The momentum before the collision is:
p_initial = m_particle × v_particle
Since the particle falls from rest, its velocity just before the collision can be found using the energy conservation principle:
KE = PE
Where KE is the kinetic energy of the particle just before the collision:
KE = 0.5 × m_particle × v²
Setting KE equal to the potential energy we calculated:
0.5 × 0.1 kg × v² = 0.981 J
Solving for v:
v² = (0.981 J × 2) / 0.1 kg = 19.62
v = √19.62 ≈ 4.43 m/s
Now, the momentum before the collision is:
p_initial = 0.1 kg × 4.43 m/s = 0.443 kg·m/s
After the collision, the total mass of the system is:
m_total = m_stick + m_particle = 0.24 kg + 0.1 kg = 0.34 kg
Using conservation of momentum:
p_initial = p_final
0.443 kg·m/s = 0.34 kg × v_final
Solving for v_final:
v_final = 0.443 kg·m/s / 0.34 kg ≈ 1.3 m/s
Maximum Angle Calculation
After the collision, the stick will start to rotate about the pivot. We can find the maximum angle using energy conservation again. The kinetic energy of the stick just after the collision will convert into potential energy at the maximum height:
KE_initial = PE_final
The potential energy at the maximum height can be expressed as:
PE = m_total × g × h
Here, h is the vertical height gained by the center of mass of the stick. The center of mass of the stick is at 0.5 m from the pivot. The height gained can be expressed in terms of the angle θ:
h = 0.5 × (1 - cos(θ))
Setting the kinetic energy equal to the potential energy:
0.5 × m_total × v_final² = m_total × g × h
Substituting for h:
0.5 × 0.34 kg × (1.3 m/s)² = 0.34 kg × 9.81 m/s² × (0.5 × (1 - cos(θ)))
Canceling out the mass:
0.5 × (1.3)² = 9.81 × (0.5 × (1 - cos(θ)))

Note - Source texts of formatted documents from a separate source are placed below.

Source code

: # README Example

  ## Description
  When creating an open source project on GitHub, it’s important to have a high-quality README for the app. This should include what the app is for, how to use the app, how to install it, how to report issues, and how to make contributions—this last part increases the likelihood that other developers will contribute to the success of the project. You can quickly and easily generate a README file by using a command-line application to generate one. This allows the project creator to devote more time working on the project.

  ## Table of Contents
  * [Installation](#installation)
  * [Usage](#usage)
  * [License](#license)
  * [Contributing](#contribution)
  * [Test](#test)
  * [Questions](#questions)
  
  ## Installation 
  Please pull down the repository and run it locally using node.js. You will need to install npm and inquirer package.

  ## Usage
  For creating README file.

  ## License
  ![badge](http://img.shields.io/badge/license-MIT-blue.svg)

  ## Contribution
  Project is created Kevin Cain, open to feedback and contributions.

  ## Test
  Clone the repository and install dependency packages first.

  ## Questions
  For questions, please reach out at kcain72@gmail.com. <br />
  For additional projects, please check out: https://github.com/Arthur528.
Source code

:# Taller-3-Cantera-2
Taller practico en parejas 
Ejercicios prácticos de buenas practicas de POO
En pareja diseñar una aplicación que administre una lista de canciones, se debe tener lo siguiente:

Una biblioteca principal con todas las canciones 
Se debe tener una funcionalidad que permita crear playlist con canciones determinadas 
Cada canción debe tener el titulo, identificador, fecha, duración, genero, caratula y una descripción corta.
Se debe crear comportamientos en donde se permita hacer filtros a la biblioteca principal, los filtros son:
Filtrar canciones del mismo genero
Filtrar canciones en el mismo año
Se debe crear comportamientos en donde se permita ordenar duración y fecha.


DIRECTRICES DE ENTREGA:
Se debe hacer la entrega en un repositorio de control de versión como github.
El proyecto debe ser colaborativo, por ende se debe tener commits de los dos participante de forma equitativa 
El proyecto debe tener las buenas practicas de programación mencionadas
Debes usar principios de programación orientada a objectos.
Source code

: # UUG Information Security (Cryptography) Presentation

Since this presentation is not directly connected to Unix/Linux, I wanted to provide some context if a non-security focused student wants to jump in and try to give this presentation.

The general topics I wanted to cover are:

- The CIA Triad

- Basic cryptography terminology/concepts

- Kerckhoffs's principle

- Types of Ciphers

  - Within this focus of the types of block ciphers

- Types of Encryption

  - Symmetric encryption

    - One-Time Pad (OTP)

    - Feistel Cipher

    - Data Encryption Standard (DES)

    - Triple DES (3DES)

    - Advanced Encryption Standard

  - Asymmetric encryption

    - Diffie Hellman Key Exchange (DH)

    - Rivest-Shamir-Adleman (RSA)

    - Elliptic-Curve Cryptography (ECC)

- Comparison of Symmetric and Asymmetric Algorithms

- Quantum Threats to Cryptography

Calculating the left side:
0.5 × 1.69 = 0.845
Now, simplifying the right side:
0.845 = 4.905 × (1 - cos(θ))
Solving for cos(θ):
1 - cos(θ) = 0.845 / 4.905
1 - cos(θ) ≈ 0.172
cos(θ) ≈ 0.828
Finally, calculating θ:
θ ≈ cos⁻¹(0.828) ≈ 34.5°
Final Thoughts
The maximum angle through which the stick will rise after the collision is approximately 34.5 degrees. This analysis illustrates the interplay between potential and kinetic energy in a dynamic system and how momentum conservation plays a crucial role in determining the outcomes of collisions.